Is there a command to output a large file and follow on directly in the shell stdout?

I am aware of less +F or I could simply use tail with an ultimately high n like tail -f -n1000000 if the file is already big, when I call tail but I was wondering if there is a proper way to handle this.

less is not handy in my situation because the files I handle contain carriage returns and the like, which less displays instead of moving the cursor. cat heads the CRbut does not follow and tail -f does not give me the whole picture... basically I guess I am looking for cat -f <single-file>

  • tail -f doesn't truncate output, it will just keep displaying whatever has come so far while still displaying what was there earlier in the terminal. How would your cat -f handle multiple files?
    – cryptarch
    Commented Feb 14, 2021 at 21:26
  • 1
    It needs not. Actually I use cat most of the time to display a single file not to concatenate multiple files. My bad.I will try to clarify my question further.
    – Björn
    Commented Feb 14, 2021 at 21:49
  • @fra-san thanks for the link but the other question differs in tail being invoked when the file is still small, if I am not mistaken. My use case involves that I want to follow a file that is already big before I make my call.
    – Björn
    Commented Feb 14, 2021 at 21:56
  • 2
    (Deleted my comment because the solution proposed there throws an error if two or more files are given as arguments; it should be tail -n +1 -f file). That will print the full file and will keep following it, regardless of how big it is. I guess I'm not getting how this is different from what your question is asking for.
    – fra-san
    Commented Feb 14, 2021 at 22:05
  • Mixed up -nx and -n +x.
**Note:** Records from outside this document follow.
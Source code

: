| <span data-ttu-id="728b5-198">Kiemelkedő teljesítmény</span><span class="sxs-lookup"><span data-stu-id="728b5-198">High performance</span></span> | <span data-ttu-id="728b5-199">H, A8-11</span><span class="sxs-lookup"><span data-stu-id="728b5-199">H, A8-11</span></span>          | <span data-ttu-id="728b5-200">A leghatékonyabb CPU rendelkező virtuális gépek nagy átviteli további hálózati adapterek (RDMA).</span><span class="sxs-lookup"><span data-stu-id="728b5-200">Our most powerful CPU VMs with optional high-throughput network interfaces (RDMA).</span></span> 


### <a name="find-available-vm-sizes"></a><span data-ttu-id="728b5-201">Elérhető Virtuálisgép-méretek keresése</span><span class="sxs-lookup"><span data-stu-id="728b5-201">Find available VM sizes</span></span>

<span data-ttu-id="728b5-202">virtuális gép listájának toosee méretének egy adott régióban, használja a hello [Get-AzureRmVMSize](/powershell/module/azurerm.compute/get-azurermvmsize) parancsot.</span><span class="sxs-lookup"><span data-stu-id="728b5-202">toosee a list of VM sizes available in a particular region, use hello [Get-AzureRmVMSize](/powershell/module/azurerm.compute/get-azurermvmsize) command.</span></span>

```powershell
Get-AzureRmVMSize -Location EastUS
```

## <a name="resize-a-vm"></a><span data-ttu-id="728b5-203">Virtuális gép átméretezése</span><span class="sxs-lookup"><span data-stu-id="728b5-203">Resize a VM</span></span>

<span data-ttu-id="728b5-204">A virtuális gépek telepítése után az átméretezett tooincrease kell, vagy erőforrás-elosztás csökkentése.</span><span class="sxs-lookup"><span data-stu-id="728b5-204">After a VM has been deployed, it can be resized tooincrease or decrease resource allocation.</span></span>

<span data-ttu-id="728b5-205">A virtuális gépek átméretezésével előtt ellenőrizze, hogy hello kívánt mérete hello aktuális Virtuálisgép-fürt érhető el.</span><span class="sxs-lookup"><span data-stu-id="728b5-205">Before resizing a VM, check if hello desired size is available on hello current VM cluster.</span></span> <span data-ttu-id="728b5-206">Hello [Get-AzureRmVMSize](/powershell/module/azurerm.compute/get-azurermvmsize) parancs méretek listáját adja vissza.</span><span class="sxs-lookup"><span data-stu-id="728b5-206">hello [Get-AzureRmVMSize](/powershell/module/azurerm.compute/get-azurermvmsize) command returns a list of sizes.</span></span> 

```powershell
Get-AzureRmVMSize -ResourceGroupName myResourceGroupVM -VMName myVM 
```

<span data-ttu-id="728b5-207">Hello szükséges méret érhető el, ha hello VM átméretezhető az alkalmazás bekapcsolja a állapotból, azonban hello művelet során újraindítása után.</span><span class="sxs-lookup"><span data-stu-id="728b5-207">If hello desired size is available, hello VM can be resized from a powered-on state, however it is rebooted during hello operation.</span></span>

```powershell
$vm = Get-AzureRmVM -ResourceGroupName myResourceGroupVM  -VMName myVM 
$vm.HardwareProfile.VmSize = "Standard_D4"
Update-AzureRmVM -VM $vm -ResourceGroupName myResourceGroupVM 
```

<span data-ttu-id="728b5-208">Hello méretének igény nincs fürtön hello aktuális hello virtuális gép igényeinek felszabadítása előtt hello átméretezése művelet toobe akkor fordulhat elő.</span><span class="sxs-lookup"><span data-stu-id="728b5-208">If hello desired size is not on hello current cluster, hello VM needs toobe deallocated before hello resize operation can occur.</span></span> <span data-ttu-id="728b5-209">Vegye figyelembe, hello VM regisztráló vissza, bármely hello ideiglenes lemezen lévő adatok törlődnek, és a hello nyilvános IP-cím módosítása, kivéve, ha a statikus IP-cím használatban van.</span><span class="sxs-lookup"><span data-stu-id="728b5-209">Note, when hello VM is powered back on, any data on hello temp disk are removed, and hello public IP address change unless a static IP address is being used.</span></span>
Terribly sorry. Would love to accept your answer as solution if you follow up on your comment. Or mark as duplicate if I found a matching question. Open to suggestions :-)
    – Björn
    Commented Feb 14, 2021 at 22:14

1 Answer 1


A collection of suggestions:

  • From How do I "cat and follow" a file? (noting that the accepted answer, there, uses the obsolete tail -[num][bcl][f] [file] syntax1):

    tail -n +1 -f file

    It prints the whole file and then keeps following it.

    • As noted by user414777 in a comment, tail doesn't need to care about newline characters in your case and starting from the first byte may be a better option:

      tail -c +1 -f file
  • As noted by Kamil Maciorowski in a comment, an alternative could be:

    less -r +F 

1 See, for reference, the compatibility notes in the GNU tail documentation.